Hi
I have a UNet training for Machine Learning which works on my laptop (14 core) but its extremely slow.
I’m trying to explore ways of speeding it up and came across Distributed library.
So I’ve only added the following three lines in my code:
using Distributed
addprocs(exeflags=`--project=$(Base.active_project())`)
..
rmprocs(workers)
Also, It doesn’t identify pmap() function which I’ve called like this :
train_batch_input_files, train_batch_target_files = pmap(grab_random_files, train_dataset, batch_size)
I’m not sure If i’m actually using distributed computing correctly or not?
It looks like you are just trying to load the files in parallel? If you are loading from disk, this will likely be bottlenecked by your disk speed, and not how many cores you have.
pmap is likely being defined, but maybe it is called with the wrong types. The main way to use pmap is:
So that each element in the array is mapped using the supplied function into a result, similarly to how one uses broadcasting.

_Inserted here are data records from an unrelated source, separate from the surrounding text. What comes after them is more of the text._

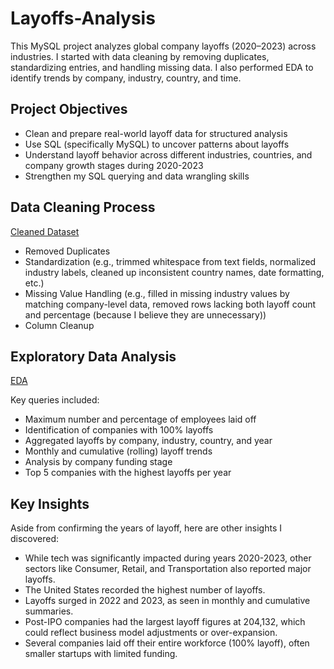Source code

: # Layoffs-Analysis
This MySQL project analyzes global company layoffs (2020–2023) across industries. I started with data cleaning by removing duplicates, standardizing entries, and handling missing data. I also performed EDA to identify trends by company, industry, country, and time.

## Project Objectives
- Clean and prepare real-world layoff data for structured analysis
- Use SQL (specifically MySQL) to uncover patterns about layoffs
- Understand layoff behavior across different industries, countries, and company growth stages during 2020-2023
- Strengthen my SQL querying and data wrangling skills

## Data Cleaning Process
<a href="https://github.com/yeniyen123/Layoffs-Analysis/blob/main/Layoffs_CleanedData.sql">Cleaned Dataset</a>
- Removed Duplicates
- Standardization (e.g., trimmed whitespace from text fields, normalized industry labels, cleaned up inconsistent country names, date formatting, etc.)
- Missing Value Handling (e.g., filled in missing industry values by matching company-level data, removed rows lacking both layoff count and percentage (because I believe they are unnecessary))
- Column Cleanup

## Exploratory Data Analysis
<a href="https://github.com/yeniyen123/Layoffs-Analysis/blob/main/Layoffs_ExploratoryDataAnalysis.sql">EDA</a>

Key queries included: 
- Maximum number and percentage of employees laid off
- Identification of companies with 100% layoffs
- Aggregated layoffs by company, industry, country, and year
- Monthly and cumulative (rolling) layoff trends
- Analysis by company funding stage
- Top 5 companies with the highest layoffs per year

## Key Insights
Aside from confirming the years of layoff, here are other insights I discovered:
- While tech was significantly impacted during years 2020-2023, other sectors like Consumer, Retail, and Transportation also reported major layoffs.
- The United States recorded the highest number of layoffs.
- Layoffs surged in 2022 and 2023, as seen in monthly and cumulative summaries.
- Post-IPO companies had the largest layoff figures at 204,132, which could reflect business model adjustments or over-expansion.
- Several companies laid off their entire workforce (100% layoff), often smaller startups with limited funding.
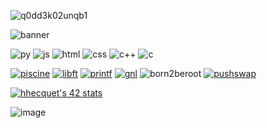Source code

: ![q0dd3k02unqb1](https://github.com/user-attachments/assets/241eb400-ee02-43c2-8802-fb551d0e8f9f)

![banner](https://github.com/user-attachments/assets/ecccfb03-e43e-4983-a624-6f06206da90f)

![py](https://github.com/user-attachments/assets/fdf4e960-9b3a-469c-bbd5-24b0bb95b945)
![js](https://github.com/user-attachments/assets/e7d742da-e4cd-4af4-b702-6c1301e6579f)
![html](https://github.com/user-attachments/assets/9495cdb6-2054-4b76-8f81-85a819f7ecab)
![css](https://github.com/user-attachments/assets/79b4cdfe-b85b-4e7d-9f3d-fddbf79091e5)
![c++](https://github.com/user-attachments/assets/5731f366-e8f7-4293-98f2-ca7ac007ba00)
![c](https://github.com/user-attachments/assets/538dd63d-e9c4-488a-b8c6-dde72df283cc)


[![piscine](https://github.com/user-attachments/assets/c3d8e9e0-ca23-4991-a382-dd76cec49d19)](https://github.com/Mimine2004/Piscine42) 
[![libft](https://github.com/user-attachments/assets/09fbd2b2-91f1-4962-b507-89e5b49c1359)](https://github.com/Mimine2004/Libft) 
[![printf](https://github.com/user-attachments/assets/18cd9993-a81f-489d-a7c7-fef8604d1e06)](https://github.com/Mimine2004/ft_printf) 
[![gnl](https://github.com/user-attachments/assets/18b895f8-dec6-4772-a814-42cec3e0f85b)](https://github.com/Mimine2004/get_next_line) 
![born2beroot](https://github.com/user-attachments/assets/c7d008bd-1ef2-4f7a-8cc0-b1d38e841af6) 
[![pushswap](https://github.com/user-attachments/assets/e3591b73-790e-4ae8-905d-57b3e8d09fc3)](https://github.com/Mimine2004/push_swap)

[![hhecquet's 42 stats](https://badge.mediaplus.ma/starryblue/hhecquet?1337Badge=off&UM6P=off)](https://github.com/oakoudad/badge42)

![image](https://user-images.githubusercontent.com/58959408/157782696-8bc9ca49-ca61-4ab5-8b83-49c4e76c1a8f.svg)



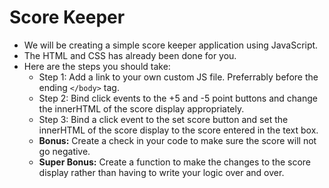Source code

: # Score Keeper
- We will be creating a simple score keeper application using JavaScript.
- The HTML and CSS has already been done for you.
- Here are the steps you should take:
	- Step 1: Add a link to your own custom JS file. Preferrably before the ending `</body>` tag.
	- Step 2: Bind click events to the +5 and -5 point buttons and change the innerHTML of the score display appropriately.
	- Step 3: Bind a click event to the set score button and set the innerHTML of the score display to the score entered in the text box.
	- **Bonus:** Create a check in your code to make sure the score will not go negative.
	- **Super Bonus:** Create a function to make the changes to the score display rather than having to write your logic over and over.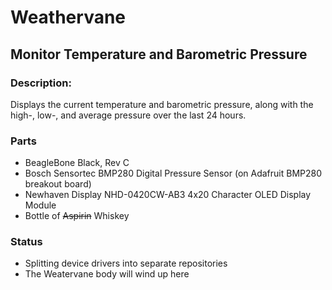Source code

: # Weathervane
## Monitor Temperature and Barometric Pressure

### Description:
Displays the current temperature and barometric pressure, along with the high-, low-, and average pressure over the last 24 hours.

### Parts
* BeagleBone Black, Rev C
* Bosch Sensortec BMP280 Digital Pressure Sensor (on Adafruit BMP280 breakout board)
* Newhaven Display NHD-0420CW-AB3 4x20 Character OLED Display Module
* Bottle of ~~Aspirin~~ Whiskey

### Status
* Splitting device drivers into separate repositories
* The Weatervane body will wind up here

In your example, the pmap should return an array of results, with each element being the return type of your supplied function. In this case it looks like a tuple. This means you will get an array of tuples as the return type, so I don’t think you can simply destructure that. Secondly, if the batch size parameter is fed into your function, but is not an array, you can create an anonymous function which wraps this parameter:
If you are trying to get your code to run faster, I would recommend profiling the code first to see which parts are taking the most time, and focus on optimising them first.
EDIT: Use the @everywhere macro to load any non base functions used in your mapping functions. I usually have a separate file with all necessary function definitions and have an @everywhere include("functions.jl") before I use pmap.
So instead of using pmap, i used @sync and @distributed before the for loop. In the call to environment i used @everywhere for all process to have access to all using files and now the run time has reduced. from 145 to 110 seconds.
Since this is just on a single machine, multithreading is likely a better fit here as it has very little overhead (Multi-Threading · The Julia Language). Here you would just replace the pmap and not need the @everything:
Threads.@threads for file in input_files
Jaws.transfer(file, pwd())
end
Distributed uses different processes with separate memory so one needs to load all the libraries on each process, whereas multithreading uses shared memory. If I am on a single machine, I tend to try multithreading first, and only move to distributed if there is a particular benefit.
Just make sure you have multiple threads available with Threads.nthreads(). A sensible value for this is the number of logical cores in your CPU (14). The docs tells you how to change this.